[techfreak125]

On a flat earth, parallax can still be used to determine the distance to celestial objects. However, the observer baseline distance will not be the chord length but the distance between two points on a flat earth. Using hypothetical simulations, I have concluded that the moon must be 377585 km instead of 4800 km! Isn't that higher than the supposed dome? Why would the moon be higher than the sun in the flat earth model?

[ShootingStar]

That's a pretty good estimate for the Moon distance. Actual distance is 384,400km. Can't comment on your other two questions as I don't really know what their (FE'ers) models say. I don't think they do either if the truth be told. Depends on the lottery numbers.
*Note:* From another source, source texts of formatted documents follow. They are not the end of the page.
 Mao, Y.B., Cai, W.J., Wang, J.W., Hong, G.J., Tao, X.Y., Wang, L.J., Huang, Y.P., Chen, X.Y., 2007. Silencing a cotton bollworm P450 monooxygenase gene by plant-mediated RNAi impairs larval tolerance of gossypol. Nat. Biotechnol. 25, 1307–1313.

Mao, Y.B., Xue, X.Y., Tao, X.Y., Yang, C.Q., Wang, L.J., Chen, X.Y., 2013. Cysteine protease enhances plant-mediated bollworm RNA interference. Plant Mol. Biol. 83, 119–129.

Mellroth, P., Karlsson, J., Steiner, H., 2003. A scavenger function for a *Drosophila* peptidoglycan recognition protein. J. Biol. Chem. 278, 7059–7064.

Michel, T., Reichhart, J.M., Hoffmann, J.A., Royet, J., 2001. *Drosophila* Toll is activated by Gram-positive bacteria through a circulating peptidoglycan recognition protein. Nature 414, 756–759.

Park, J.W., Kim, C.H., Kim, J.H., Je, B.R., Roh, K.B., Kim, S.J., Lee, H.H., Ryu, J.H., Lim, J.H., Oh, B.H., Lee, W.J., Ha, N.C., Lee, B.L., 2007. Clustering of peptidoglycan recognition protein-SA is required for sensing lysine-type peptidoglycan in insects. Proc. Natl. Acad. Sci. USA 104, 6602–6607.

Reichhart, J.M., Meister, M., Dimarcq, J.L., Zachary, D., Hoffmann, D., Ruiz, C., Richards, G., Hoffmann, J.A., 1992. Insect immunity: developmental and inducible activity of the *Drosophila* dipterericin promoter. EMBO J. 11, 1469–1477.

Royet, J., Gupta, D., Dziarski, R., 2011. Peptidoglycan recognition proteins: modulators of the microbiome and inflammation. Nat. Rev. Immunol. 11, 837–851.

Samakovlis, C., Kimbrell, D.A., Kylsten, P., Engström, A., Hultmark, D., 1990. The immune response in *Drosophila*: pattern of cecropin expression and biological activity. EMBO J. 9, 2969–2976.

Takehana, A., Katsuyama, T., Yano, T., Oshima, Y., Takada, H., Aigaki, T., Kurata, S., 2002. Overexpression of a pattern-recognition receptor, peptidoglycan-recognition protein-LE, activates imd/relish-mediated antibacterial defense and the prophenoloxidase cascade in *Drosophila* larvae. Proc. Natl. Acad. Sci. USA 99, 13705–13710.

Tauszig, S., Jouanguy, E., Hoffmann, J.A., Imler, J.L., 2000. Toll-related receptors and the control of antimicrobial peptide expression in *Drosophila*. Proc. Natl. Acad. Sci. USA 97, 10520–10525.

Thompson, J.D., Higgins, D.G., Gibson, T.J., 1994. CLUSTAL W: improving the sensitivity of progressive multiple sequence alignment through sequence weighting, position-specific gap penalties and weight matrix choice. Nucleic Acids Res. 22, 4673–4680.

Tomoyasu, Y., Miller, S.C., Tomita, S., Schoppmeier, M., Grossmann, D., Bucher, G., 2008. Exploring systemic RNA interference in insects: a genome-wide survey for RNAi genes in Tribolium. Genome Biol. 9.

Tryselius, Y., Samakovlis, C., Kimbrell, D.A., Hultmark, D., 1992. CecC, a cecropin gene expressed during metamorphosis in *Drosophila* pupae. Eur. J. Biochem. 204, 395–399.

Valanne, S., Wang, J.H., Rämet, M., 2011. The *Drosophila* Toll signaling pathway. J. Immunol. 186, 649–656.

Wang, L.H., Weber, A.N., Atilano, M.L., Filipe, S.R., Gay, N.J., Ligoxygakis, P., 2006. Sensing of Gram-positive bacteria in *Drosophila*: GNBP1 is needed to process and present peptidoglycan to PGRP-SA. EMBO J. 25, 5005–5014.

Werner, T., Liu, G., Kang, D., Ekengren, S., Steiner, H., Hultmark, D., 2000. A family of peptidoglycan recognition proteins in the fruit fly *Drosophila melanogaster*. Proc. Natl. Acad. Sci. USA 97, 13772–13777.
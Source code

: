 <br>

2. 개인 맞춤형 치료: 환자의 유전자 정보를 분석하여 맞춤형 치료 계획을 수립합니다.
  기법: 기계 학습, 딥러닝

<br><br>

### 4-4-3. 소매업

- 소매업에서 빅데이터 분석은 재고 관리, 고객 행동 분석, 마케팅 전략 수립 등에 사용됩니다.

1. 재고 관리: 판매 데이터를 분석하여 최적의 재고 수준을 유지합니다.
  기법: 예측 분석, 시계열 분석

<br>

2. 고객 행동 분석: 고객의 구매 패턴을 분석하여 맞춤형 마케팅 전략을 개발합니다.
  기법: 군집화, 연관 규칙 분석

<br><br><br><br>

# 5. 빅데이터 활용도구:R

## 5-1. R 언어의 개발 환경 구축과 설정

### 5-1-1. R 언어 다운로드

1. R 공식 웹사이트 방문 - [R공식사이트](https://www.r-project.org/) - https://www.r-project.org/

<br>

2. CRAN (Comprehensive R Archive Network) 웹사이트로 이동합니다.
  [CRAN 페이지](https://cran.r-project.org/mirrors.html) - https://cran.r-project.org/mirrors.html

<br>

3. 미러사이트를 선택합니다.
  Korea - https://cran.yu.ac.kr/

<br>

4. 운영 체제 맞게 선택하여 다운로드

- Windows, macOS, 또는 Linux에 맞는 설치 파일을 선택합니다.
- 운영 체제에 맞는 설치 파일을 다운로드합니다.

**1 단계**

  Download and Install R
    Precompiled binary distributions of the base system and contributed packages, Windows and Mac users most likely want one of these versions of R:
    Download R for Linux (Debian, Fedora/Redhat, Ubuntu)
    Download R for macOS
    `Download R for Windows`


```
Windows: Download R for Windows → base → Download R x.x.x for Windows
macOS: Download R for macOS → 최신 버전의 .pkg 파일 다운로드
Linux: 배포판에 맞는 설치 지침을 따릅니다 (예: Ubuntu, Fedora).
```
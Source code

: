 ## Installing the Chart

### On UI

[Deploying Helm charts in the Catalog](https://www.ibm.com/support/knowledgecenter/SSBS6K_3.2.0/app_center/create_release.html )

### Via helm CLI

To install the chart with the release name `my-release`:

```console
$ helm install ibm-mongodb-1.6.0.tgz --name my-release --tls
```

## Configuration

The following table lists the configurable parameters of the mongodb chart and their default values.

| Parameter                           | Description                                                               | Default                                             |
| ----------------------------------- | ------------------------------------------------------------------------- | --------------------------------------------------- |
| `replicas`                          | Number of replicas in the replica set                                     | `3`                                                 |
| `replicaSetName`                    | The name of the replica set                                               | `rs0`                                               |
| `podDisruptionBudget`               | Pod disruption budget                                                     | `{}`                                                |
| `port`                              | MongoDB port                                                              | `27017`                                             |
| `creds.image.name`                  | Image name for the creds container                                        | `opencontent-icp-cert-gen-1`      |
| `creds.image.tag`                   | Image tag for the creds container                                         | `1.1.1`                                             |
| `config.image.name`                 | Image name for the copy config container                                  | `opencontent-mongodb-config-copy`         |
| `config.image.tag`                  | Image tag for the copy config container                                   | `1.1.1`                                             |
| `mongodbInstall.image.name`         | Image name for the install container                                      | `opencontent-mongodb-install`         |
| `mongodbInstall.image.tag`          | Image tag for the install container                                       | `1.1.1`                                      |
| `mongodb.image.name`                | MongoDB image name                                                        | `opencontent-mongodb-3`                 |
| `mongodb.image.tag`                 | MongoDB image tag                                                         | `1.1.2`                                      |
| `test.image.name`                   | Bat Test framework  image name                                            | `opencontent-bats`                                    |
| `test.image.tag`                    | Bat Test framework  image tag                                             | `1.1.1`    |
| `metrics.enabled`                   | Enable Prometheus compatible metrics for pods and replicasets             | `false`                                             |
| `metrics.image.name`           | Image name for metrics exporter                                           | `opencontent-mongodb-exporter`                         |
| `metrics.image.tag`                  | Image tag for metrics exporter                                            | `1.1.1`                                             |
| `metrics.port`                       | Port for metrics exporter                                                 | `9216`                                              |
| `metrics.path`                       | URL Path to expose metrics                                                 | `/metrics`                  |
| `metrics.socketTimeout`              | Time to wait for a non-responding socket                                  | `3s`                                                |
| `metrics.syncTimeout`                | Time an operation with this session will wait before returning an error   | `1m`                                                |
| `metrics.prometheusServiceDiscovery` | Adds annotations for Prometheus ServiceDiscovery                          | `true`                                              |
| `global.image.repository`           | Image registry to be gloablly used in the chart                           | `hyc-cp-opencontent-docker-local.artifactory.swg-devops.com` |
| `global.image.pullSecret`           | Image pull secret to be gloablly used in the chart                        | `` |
What I can tell you is that the Moon is 400 times nearer than the Sun but also 400 times smaller.  That is why they appear the same size in the sky.

[techfreak125]

Isn't that wonderful? The formula for angular diameter allows us to use the distances to the sun and moon and their respective diameters to find their apparent size!

[ShootingStar]

Yep.  The mean angular diameter for the Sun and Moon is just over half a degree (32') so if you know the size differences you can work out the differences in distance or vice versa. Over the years these have been calculated to a high degree of accuracy.  Consistency in results indicates a correct answer!

The fact that FE models seem to produce significantly difference estimates of the distance of the Moon and Sun is a sure sign that something is amiss there.